[Saved entries]
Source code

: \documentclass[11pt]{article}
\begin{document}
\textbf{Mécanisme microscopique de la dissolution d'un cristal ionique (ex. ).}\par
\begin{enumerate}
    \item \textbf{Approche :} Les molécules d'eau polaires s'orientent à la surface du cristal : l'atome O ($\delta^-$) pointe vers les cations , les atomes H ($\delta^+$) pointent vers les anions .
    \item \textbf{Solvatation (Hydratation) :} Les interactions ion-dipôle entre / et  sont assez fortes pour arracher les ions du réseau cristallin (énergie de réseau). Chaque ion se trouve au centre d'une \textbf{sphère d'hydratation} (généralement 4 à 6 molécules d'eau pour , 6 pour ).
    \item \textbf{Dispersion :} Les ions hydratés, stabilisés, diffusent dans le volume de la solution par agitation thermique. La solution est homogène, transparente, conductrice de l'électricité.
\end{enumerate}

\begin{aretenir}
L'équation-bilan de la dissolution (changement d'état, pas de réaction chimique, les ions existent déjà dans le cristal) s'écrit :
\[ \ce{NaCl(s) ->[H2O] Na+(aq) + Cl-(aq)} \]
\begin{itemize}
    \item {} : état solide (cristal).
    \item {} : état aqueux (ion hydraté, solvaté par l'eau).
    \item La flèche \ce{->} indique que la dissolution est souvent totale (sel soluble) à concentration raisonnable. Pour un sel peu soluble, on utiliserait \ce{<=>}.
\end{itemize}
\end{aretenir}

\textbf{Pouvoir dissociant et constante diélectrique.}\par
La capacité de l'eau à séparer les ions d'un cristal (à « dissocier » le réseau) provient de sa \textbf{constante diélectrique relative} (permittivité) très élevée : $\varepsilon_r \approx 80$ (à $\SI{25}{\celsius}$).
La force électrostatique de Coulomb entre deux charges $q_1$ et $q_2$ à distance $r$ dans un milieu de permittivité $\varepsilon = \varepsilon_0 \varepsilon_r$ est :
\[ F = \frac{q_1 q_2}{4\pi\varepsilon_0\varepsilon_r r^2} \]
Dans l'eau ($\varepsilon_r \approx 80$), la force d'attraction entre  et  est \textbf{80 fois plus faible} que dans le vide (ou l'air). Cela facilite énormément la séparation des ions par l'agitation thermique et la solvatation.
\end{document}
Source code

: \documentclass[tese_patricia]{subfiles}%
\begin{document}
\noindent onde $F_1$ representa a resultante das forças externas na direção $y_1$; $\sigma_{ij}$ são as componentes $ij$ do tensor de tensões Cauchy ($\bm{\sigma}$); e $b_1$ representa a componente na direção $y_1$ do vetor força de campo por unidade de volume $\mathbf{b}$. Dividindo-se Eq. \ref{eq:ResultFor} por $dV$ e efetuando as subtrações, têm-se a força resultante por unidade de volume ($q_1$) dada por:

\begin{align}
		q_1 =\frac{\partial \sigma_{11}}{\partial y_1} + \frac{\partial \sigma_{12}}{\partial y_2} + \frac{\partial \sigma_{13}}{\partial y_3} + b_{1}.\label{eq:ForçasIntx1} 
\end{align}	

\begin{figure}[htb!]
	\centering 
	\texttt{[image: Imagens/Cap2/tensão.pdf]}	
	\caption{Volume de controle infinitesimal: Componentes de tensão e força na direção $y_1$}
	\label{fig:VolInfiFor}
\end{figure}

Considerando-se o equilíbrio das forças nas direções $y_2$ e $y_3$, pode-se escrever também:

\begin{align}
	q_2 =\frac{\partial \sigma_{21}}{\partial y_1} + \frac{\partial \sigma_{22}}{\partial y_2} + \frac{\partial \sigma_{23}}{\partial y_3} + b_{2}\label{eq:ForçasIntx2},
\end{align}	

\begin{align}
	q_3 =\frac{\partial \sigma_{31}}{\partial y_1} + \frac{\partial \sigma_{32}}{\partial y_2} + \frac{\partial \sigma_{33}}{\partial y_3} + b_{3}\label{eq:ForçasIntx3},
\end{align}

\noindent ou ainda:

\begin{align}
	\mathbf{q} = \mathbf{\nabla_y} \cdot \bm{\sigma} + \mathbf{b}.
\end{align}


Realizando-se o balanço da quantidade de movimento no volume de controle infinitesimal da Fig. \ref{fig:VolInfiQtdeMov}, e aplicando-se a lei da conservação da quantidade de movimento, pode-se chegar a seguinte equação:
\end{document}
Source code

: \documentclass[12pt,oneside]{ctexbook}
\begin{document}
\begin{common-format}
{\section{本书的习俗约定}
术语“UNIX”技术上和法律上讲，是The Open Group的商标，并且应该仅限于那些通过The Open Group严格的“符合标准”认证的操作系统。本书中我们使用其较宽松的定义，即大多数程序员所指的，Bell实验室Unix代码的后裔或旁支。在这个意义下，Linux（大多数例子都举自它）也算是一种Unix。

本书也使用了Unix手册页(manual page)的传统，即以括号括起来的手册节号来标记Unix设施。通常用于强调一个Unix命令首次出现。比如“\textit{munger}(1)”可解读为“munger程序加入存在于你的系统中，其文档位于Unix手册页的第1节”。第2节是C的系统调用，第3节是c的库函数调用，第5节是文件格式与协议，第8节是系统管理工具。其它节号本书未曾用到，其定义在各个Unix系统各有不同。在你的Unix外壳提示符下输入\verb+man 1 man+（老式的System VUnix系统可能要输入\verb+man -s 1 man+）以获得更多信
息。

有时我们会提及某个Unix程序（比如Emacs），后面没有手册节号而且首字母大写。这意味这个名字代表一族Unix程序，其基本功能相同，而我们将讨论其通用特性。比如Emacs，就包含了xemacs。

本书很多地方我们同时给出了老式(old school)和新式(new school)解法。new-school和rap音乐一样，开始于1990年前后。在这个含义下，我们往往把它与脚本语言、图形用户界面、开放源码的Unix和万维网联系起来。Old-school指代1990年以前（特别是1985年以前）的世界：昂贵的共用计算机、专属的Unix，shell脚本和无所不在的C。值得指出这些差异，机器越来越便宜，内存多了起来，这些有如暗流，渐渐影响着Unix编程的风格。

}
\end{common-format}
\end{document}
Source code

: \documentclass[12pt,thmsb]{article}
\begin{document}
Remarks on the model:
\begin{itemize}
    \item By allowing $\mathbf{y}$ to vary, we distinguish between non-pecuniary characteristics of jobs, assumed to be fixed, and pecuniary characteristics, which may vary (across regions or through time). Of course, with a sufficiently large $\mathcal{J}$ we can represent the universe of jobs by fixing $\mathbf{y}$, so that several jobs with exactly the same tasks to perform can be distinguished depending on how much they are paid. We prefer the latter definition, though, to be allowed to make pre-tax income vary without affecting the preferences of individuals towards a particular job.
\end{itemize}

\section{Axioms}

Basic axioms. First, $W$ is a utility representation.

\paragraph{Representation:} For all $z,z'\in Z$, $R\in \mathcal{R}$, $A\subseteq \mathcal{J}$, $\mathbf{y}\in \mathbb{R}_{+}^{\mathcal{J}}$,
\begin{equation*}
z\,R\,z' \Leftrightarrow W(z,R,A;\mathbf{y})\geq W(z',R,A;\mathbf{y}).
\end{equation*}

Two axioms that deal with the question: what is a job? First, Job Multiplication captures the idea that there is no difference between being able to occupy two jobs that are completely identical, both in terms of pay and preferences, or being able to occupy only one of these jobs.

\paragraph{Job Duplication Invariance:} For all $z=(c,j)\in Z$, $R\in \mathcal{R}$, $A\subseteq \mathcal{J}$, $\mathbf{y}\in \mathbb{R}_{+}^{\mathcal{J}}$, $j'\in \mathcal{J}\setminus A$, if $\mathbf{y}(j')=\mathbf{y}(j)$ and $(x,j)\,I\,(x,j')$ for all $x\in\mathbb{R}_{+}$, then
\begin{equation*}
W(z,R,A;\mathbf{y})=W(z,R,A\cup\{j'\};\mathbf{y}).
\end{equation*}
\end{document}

- _What is needed_: This exercise asks for every line of the records to be repeated exactly.

- _Written answer_:
Source code

: \documentclass[11pt]{article}
\begin{document}
\textbf{Mécanisme microscopique de la dissolution d'un cristal ionique (ex. ).}\par
\begin{enumerate}
    \item \textbf{Approche :} Les molécules d'eau polaires s'orientent à la surface du cristal : l'atome O ($\delta^-$) pointe vers les cations , les atomes H ($\delta^+$) pointent vers les anions .
    \item \textbf{Solvatation (Hydratation) :} Les interactions ion-dipôle entre / et  sont assez fortes pour arracher les ions du réseau cristallin (énergie de réseau). Chaque ion se trouve au centre d'une \textbf{sphère d'hydratation} (généralement 4 à 6 molécules d'eau pour , 6 pour ).
    \item \textbf{Dispersion :} Les ions hydratés, stabilisés, diffusent dans le volume de la solution par agitation thermique. La solution est homogène, transparente, conductrice de l'électricité.
\end{enumerate}

\begin{aretenir}
L'équation-bilan de la dissolution (changement d'état, pas de réaction chimique, les ions existent déjà dans le cristal) s'écrit :
\[ \ce{NaCl(s) ->[H2O] Na+(aq) + Cl-(aq)} \]
\begin{itemize}
    \item {} : état solide (cristal).
    \item {} : état aqueux (ion hydraté, solvaté par l'eau).
    \item La flèche \ce{->} indique que la dissolution est souvent totale (sel soluble) à concentration raisonnable. Pour un sel peu soluble, on utiliserait \ce{<=>}.
\end{itemize}
\end{aretenir}

\textbf{Pouvoir dissociant et constante diélectrique.}\par
La capacité de l'eau à séparer les ions d'un cristal (à « dissocier » le réseau) provient de sa \textbf{constante diélectrique relative} (permittivité) très élevée : $\varepsilon_r \approx 80$ (à $\SI{25}{\celsius}$).
La force électrostatique de Coulomb entre deux charges $q_1$ et $q_2$ à distance $r$ dans un milieu de permittivité $\varepsilon = \varepsilon_0 \varepsilon_r$ est :
\[ F = \frac{q_1 q_2}{4\pi\varepsilon_0\varepsilon_r r^2} \]
Dans l'eau ($\varepsilon_r \approx 80$), la force d'attraction entre  et  est \textbf{80 fois plus faible} que dans le vide (ou l'air). Cela facilite énormément la séparation des ions par l'agitation thermique et la solvatation.
\end{document}
Source code

: \documentclass[tese_patricia]{subfiles}%
\begin{document}
\noindent onde $F_1$ representa a resultante das forças externas na direção $y_1$; $\sigma_{ij}$ são as componentes $ij$ do tensor de tensões Cauchy ($\bm{\sigma}$); e $b_1$ representa a componente na direção $y_1$ do vetor força de campo por unidade de volume $\mathbf{b}$. Dividindo-se Eq. \ref{eq:ResultFor} por $dV$ e efetuando as subtrações, têm-se a força resultante por unidade de volume ($q_1$) dada por:

\begin{align}
		q_1 =\frac{\partial \sigma_{11}}{\partial y_1} + \frac{\partial \sigma_{12}}{\partial y_2} + \frac{\partial \sigma_{13}}{\partial y_3} + b_{1}.\label{eq:ForçasIntx1} 
\end{align}	

\begin{figure}[htb!]
	\centering 
	\texttt{[image: Imagens/Cap2/tensão.pdf]}	
	\caption{Volume de controle infinitesimal: Componentes de tensão e força na direção $y_1$}
	\label{fig:VolInfiFor}
\end{figure}

Considerando-se o equilíbrio das forças nas direções $y_2$ e $y_3$, pode-se escrever também:

\begin{align}
	q_2 =\frac{\partial \sigma_{21}}{\partial y_1} + \frac{\partial \sigma_{22}}{\partial y_2} + \frac{\partial \sigma_{23}}{\partial y_3} + b_{2}\label{eq:ForçasIntx2},
\end{align}	

\begin{align}
	q_3 =\frac{\partial \sigma_{31}}{\partial y_1} + \frac{\partial \sigma_{32}}{\partial y_2} + \frac{\partial \sigma_{33}}{\partial y_3} + b_{3}\label{eq:ForçasIntx3},
\end{align}

\noindent ou ainda:

\begin{align}
	\mathbf{q} = \mathbf{\nabla_y} \cdot \bm{\sigma} + \mathbf{b}.
\end{align}


Realizando-se o balanço da quantidade de movimento no volume de controle infinitesimal da Fig. \ref{fig:VolInfiQtdeMov}, e aplicando-se a lei da conservação da quantidade de movimento, pode-se chegar a seguinte equação:
\end{document}
Source code

: \documentclass[12pt,oneside]{ctexbook}
\begin{document}
\begin{common-format}
{\section{本书的习俗约定}
术语“UNIX”技术上和法律上讲，是The Open Group的商标，并且应该仅限于那些通过The Open Group严格的“符合标准”认证的操作系统。本书中我们使用其较宽松的定义，即大多数程序员所指的，Bell实验室Unix代码的后裔或旁支。在这个意义下，Linux（大多数例子都举自它）也算是一种Unix。

本书也使用了Unix手册页(manual page)的传统，即以括号括起来的手册节号来标记Unix设施。通常用于强调一个Unix命令首次出现。比如“\textit{munger}(1)”可解读为“munger程序加入存在于你的系统中，其文档位于Unix手册页的第1节”。第2节是C的系统调用，第3节是c的库函数调用，第5节是文件格式与协议，第8节是系统管理工具。其它节号本书未曾用到，其定义在各个Unix系统各有不同。在你的Unix外壳提示符下输入\verb+man 1 man+（老式的System VUnix系统可能要输入\verb+man -s 1 man+）以获得更多信
息。

有时我们会提及某个Unix程序（比如Emacs），后面没有手册节号而且首字母大写。这意味这个名字代表一族Unix程序，其基本功能相同，而我们将讨论其通用特性。比如Emacs，就包含了xemacs。

本书很多地方我们同时给出了老式(old school)和新式(new school)解法。new-school和rap音乐一样，开始于1990年前后。在这个含义下，我们往往把它与脚本语言、图形用户界面、开放源码的Unix和万维网联系起来。Old-school指代1990年以前（特别是1985年以前）的世界：昂贵的共用计算机、专属的Unix，shell脚本和无所不在的C。值得指出这些差异，机器越来越便宜，内存多了起来，这些有如暗流，渐渐影响着Unix编程的风格。

}
\end{common-format}
\end{document}
Source code

: \documentclass[12pt,thmsb]{article}
\begin{document}
Remarks on the model:
\begin{itemize}
    \item By allowing $\mathbf{y}$ to vary, we distinguish between non-pecuniary characteristics of jobs, assumed to be fixed, and pecuniary characteristics, which may vary (across regions or through time). Of course, with a sufficiently large $\mathcal{J}$ we can represent the universe of jobs by fixing $\mathbf{y}$, so that several jobs with exactly the same tasks to perform can be distinguished depending on how much they are paid. We prefer the latter definition, though, to be allowed to make pre-tax income vary without affecting the preferences of individuals towards a particular job.
\end{itemize}

\section{Axioms}

Basic axioms. First, $W$ is a utility representation.

\paragraph{Representation:} For all $z,z'\in Z$, $R\in \mathcal{R}$, $A\subseteq \mathcal{J}$, $\mathbf{y}\in \mathbb{R}_{+}^{\mathcal{J}}$,
\begin{equation*}
z\,R\,z' \Leftrightarrow W(z,R,A;\mathbf{y})\geq W(z',R,A;\mathbf{y}).
\end{equation*}

Two axioms that deal with the question: what is a job? First, Job Multiplication captures the idea that there is no difference between being able to occupy two jobs that are completely identical, both in terms of pay and preferences, or being able to occupy only one of these jobs.

\paragraph{Job Duplication Invariance:} For all $z=(c,j)\in Z$, $R\in \mathcal{R}$, $A\subseteq \mathcal{J}$, $\mathbf{y}\in \mathbb{R}_{+}^{\mathcal{J}}$, $j'\in \mathcal{J}\setminus A$, if $\mathbf{y}(j')=\mathbf{y}(j)$ and $(x,j)\,I\,(x,j')$ for all $x\in\mathbb{R}_{+}$, then
\begin{equation*}
W(z,R,A;\mathbf{y})=W(z,R,A\cup\{j'\};\mathbf{y}).
\end{equation*}
\end{document}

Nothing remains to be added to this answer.